= Joseph Albo =

Jewish philosopher

Joseph Albo (יוסף אלבו; c. 1380) was a Jewish philosopher and rabbi who lived in Spain during the fifteenth century, known chiefly as the author of Sefer ha-Ikkarim ("Book of Principles"), the classic work on the fundamentals of Judaism.

==Biography==
Albo's birthplace is generally assumed to be Monreal del Campo, a town in Aragon. This is based on Astruc ha-Levi's report of the religious debate held at Tortosa in 1413-14, which mentions Albo as one of the Jewish participants and notes he was the delegate of the congregation of Monreal. However, the Latin account of this debate makes no reference to this locality.

Heinrich Graetz believes that Albo could not have been less than thirty years of age when he was sent to take part in the disputation, and he accordingly places the date of Albo's birth not later than 1380. His date of death is given variously as 1444 (most likely) or 1430. He is mentioned, however, as preaching at Soria in 1433.

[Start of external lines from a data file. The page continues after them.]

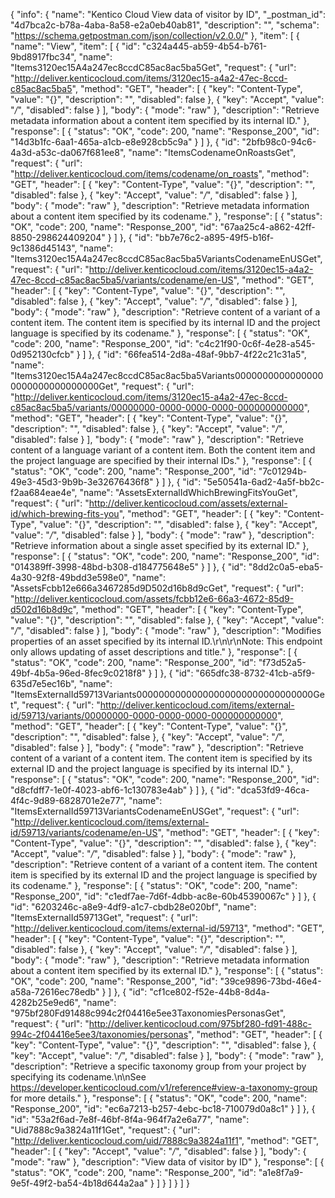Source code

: {
  "info": {
    "name": "Kentico Cloud View data of visitor by ID",
    "_postman_id": "4d7bca2c-b78a-4aba-8a58-e2a0eb40ab81",
    "description": "",
    "schema": "https://schema.getpostman.com/json/collection/v2.0.0/"
  },
  "item": [
    {
      "name": "View",
      "item": [
        {
          "id": "c324a445-ab59-4b54-b761-9bd8917fbc34",
          "name": "Items3120ec15A4a247ec8ccdC85ac8ac5ba5Get",
          "request": {
            "url": "http://deliver.kenticocloud.com/items/3120ec15-a4a2-47ec-8ccd-c85ac8ac5ba5",
            "method": "GET",
            "header": [
              {
                "key": "Content-Type",
                "value": "{}",
                "description": "",
                "disabled": false
              },
              {
                "key": "Accept",
                "value": "*/*",
                "disabled": false
              }
            ],
            "body": {
              "mode": "raw"
            },
            "description": "Retrieve metadata information about a content item specified by its internal ID."
          },
          "response": [
            {
              "status": "OK",
              "code": 200,
              "name": "Response_200",
              "id": "14d3b1fc-6aa1-465a-a1cb-e8e928cb5c9a"
            }
          ]
        },
        {
          "id": "2bfb98c0-94c6-4a3d-a53c-da067f681ee8",
          "name": "ItemsCodenameOnRoastsGet",
          "request": {
            "url": "http://deliver.kenticocloud.com/items/codename/on_roasts",
            "method": "GET",
            "header": [
              {
                "key": "Content-Type",
                "value": "{}",
                "description": "",
                "disabled": false
              },
              {
                "key": "Accept",
                "value": "*/*",
                "disabled": false
              }
            ],
            "body": {
              "mode": "raw"
            },
            "description": "Retrieve metadata information about a content item specified by its codename."
          },
          "response": [
            {
              "status": "OK",
              "code": 200,
              "name": "Response_200",
              "id": "67aa25c4-a862-42ff-8850-298624409204"
            }
          ]
        },
        {
          "id": "bb7e76c2-a895-49f5-b16f-9c1386d45143",
          "name": "Items3120ec15A4a247ec8ccdC85ac8ac5ba5VariantsCodenameEnUSGet",
          "request": {
            "url": "http://deliver.kenticocloud.com/items/3120ec15-a4a2-47ec-8ccd-c85ac8ac5ba5/variants/codename/en-US",
            "method": "GET",
            "header": [
              {
                "key": "Content-Type",
                "value": "{}",
                "description": "",
                "disabled": false
              },
              {
                "key": "Accept",
                "value": "*/*",
                "disabled": false
              }
            ],
            "body": {
              "mode": "raw"
            },
            "description": "Retrieve content of a variant of a content item. The content item is specified by its internal ID and the project language is specified by its codename."
          },
          "response": [
            {
              "status": "OK",
              "code": 200,
              "name": "Response_200",
              "id": "c4c21f90-0c6f-4e28-a545-0d952130cfcb"
            }
          ]
        },
        {
          "id": "66fea514-2d8a-48af-9bb7-4f22c21c31a5",
          "name": "Items3120ec15A4a247ec8ccdC85ac8ac5ba5Variants00000000000000000000000000000000Get",
          "request": {
            "url": "http://deliver.kenticocloud.com/items/3120ec15-a4a2-47ec-8ccd-c85ac8ac5ba5/variants/00000000-0000-0000-0000-000000000000",
            "method": "GET",
            "header": [
              {
                "key": "Content-Type",
                "value": "{}",
                "description": "",
                "disabled": false
              },
              {
                "key": "Accept",
                "value": "*/*",
                "disabled": false
              }
            ],
            "body": {
              "mode": "raw"
            },
            "description": "Retrieve content of a language variant of a content item. Both the content item and the project language are specified by their internal IDs."
          },
          "response": [
            {
              "status": "OK",
              "code": 200,
              "name": "Response_200",
              "id": "7c01294b-49e3-45d3-9b9b-3e32676436f8"
            }
          ]
        },
        {
          "id": "5e50541a-6ad2-4a5f-bb2c-f2aa684eae4e",
          "name": "AssetsExternalIdWhichBrewingFitsYouGet",
          "request": {
            "url": "http://deliver.kenticocloud.com/assets/external-id/which-brewing-fits-you",
            "method": "GET",
            "header": [
              {
                "key": "Content-Type",
                "value": "{}",
                "description": "",
                "disabled": false
              },
              {
                "key": "Accept",
                "value": "*/*",
                "disabled": false
              }
            ],
            "body": {
              "mode": "raw"
            },
            "description": "Retrieve information about a single asset specified by its external ID."
          },
          "response": [
            {
              "status": "OK",
              "code": 200,
              "name": "Response_200",
              "id": "014389ff-3998-48bd-b308-d184775648e5"
            }
          ]
        },
        {
          "id": "8dd2c0a5-eba5-4a30-92f8-49bdd3e598e0",
          "name": "AssetsFcbb12e666a3467285d9D502d16b8d9cGet",
          "request": {
            "url": "http://deliver.kenticocloud.com/assets/fcbb12e6-66a3-4672-85d9-d502d16b8d9c",
            "method": "GET",
            "header": [
              {
                "key": "Content-Type",
                "value": "{}",
                "description": "",
                "disabled": false
              },
              {
                "key": "Accept",
                "value": "*/*",
                "disabled": false
              }
            ],
            "body": {
              "mode": "raw"
            },
            "description": "Modifies properties of an asset specified by its internal ID.\r\n\r\nNote: This endpoint only allows updating of asset descriptions and title."
          },
          "response": [
            {
              "status": "OK",
              "code": 200,
              "name": "Response_200",
              "id": "f73d52a5-49bf-4b5a-96ed-8fec9c0218f8"
            }
          ]
        },
        {
          "id": "665dfc38-8732-41cb-a5f9-635d7e5ec16b",
          "name": "ItemsExternalId59713Variants00000000000000000000000000000000Get",
          "request": {
            "url": "http://deliver.kenticocloud.com/items/external-id/59713/variants/00000000-0000-0000-0000-000000000000",
            "method": "GET",
            "header": [
              {
                "key": "Content-Type",
                "value": "{}",
                "description": "",
                "disabled": false
              },
              {
                "key": "Accept",
                "value": "*/*",
                "disabled": false
              }
            ],
            "body": {
              "mode": "raw"
            },
            "description": "Retrieve content of a variant of a content item. The content item is specified by its external ID and the project language is specified by its internal ID."
          },
          "response": [
            {
              "status": "OK",
              "code": 200,
              "name": "Response_200",
              "id": "d8cfdff7-1e0f-4023-abf6-1c130783e4ab"
            }
          ]
        },
        {
          "id": "dca53fd9-46ca-4f4c-9d89-6828701e2e77",
          "name": "ItemsExternalId59713VariantsCodenameEnUSGet",
          "request": {
            "url": "http://deliver.kenticocloud.com/items/external-id/59713/variants/codename/en-US",
            "method": "GET",
            "header": [
              {
                "key": "Content-Type",
                "value": "{}",
                "description": "",
                "disabled": false
              },
              {
                "key": "Accept",
                "value": "*/*",
                "disabled": false
              }
            ],
            "body": {
              "mode": "raw"
            },
            "description": "Retrieve content of a variant of a content item. The content item is specified by its external ID and the project language is specified by its codename."
          },
          "response": [
            {
              "status": "OK",
              "code": 200,
              "name": "Response_200",
              "id": "c1edf7ae-7d6f-4dbb-ac8e-60b45390067c"
            }
          ]
        },
        {
          "id": "6203246c-a8e9-4df9-a1c7-cbdb28e020bf",
          "name": "ItemsExternalId59713Get",
          "request": {
            "url": "http://deliver.kenticocloud.com/items/external-id/59713",
            "method": "GET",
            "header": [
              {
                "key": "Content-Type",
                "value": "{}",
                "description": "",
                "disabled": false
              },
              {
                "key": "Accept",
                "value": "*/*",
                "disabled": false
              }
            ],
            "body": {
              "mode": "raw"
            },
            "description": "Retrieve metadata information about a content item specified by its external ID."
          },
          "response": [
            {
              "status": "OK",
              "code": 200,
              "name": "Response_200",
              "id": "39ce9896-73bd-46e4-a58a-72616ec78edb"
            }
          ]
        },
        {
          "id": "cf1ce802-f52e-44b8-8d4a-4282b25e9ed6",
          "name": "975bf280Fd91488c994c2f04416e5ee3TaxonomiesPersonasGet",
          "request": {
            "url": "http://deliver.kenticocloud.com/975bf280-fd91-488c-994c-2f04416e5ee3/taxonomies/personas",
            "method": "GET",
            "header": [
              {
                "key": "Content-Type",
                "value": "{}",
                "description": "",
                "disabled": false
              },
              {
                "key": "Accept",
                "value": "*/*",
                "disabled": false
              }
            ],
            "body": {
              "mode": "raw"
            },
            "description": "Retrieve a specific taxonomy group from your project by specifying its codename.\n\nSee <https://developer.kenticocloud.com/v1/reference#view-a-taxonomy-group> for more details."
          },
          "response": [
            {
              "status": "OK",
              "code": 200,
              "name": "Response_200",
              "id": "ec6a7213-b257-4ebc-bc18-710079d0a8c1"
            }
          ]
        },
        {
          "id": "53a2f6ad-7e8f-46bf-8f4a-964f7a2e6a77",
          "name": "Uid7888c9a3824a11f1Get",
          "request": {
            "url": "http://deliver.kenticocloud.com/uid/7888c9a3824a11f1",
            "method": "GET",
            "header": [
              {
                "key": "Accept",
                "value": "*/*",
                "disabled": false
              }
            ],
            "body": {
              "mode": "raw"
            },
            "description": "View data of visitor by ID"
          },
          "response": [
            {
              "status": "OK",
              "code": 200,
              "name": "Response_200",
              "id": "a1e8f7a9-9e5f-49f2-ba54-4b18d644a2aa"
            }
          ]
        }
      ]
    }
  ]
}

The use Albo makes of medical illustrations creates the presumption that he was adept in medical science, which suggests that he may have practiced medicine. He was versed to some degree in the writings of Arab Aristotelians. His teacher was Hasdai Crescas, author of Or Adonai. Opinions vary on whether Crescas was still alive when Sefer HaIkkarim was published.

==Sefer ha-Ikkarim==

Albo is best known for his philosophical work, Sefer ha-Ikkarim ("Book of Principles"), completed in 1425 in Soria.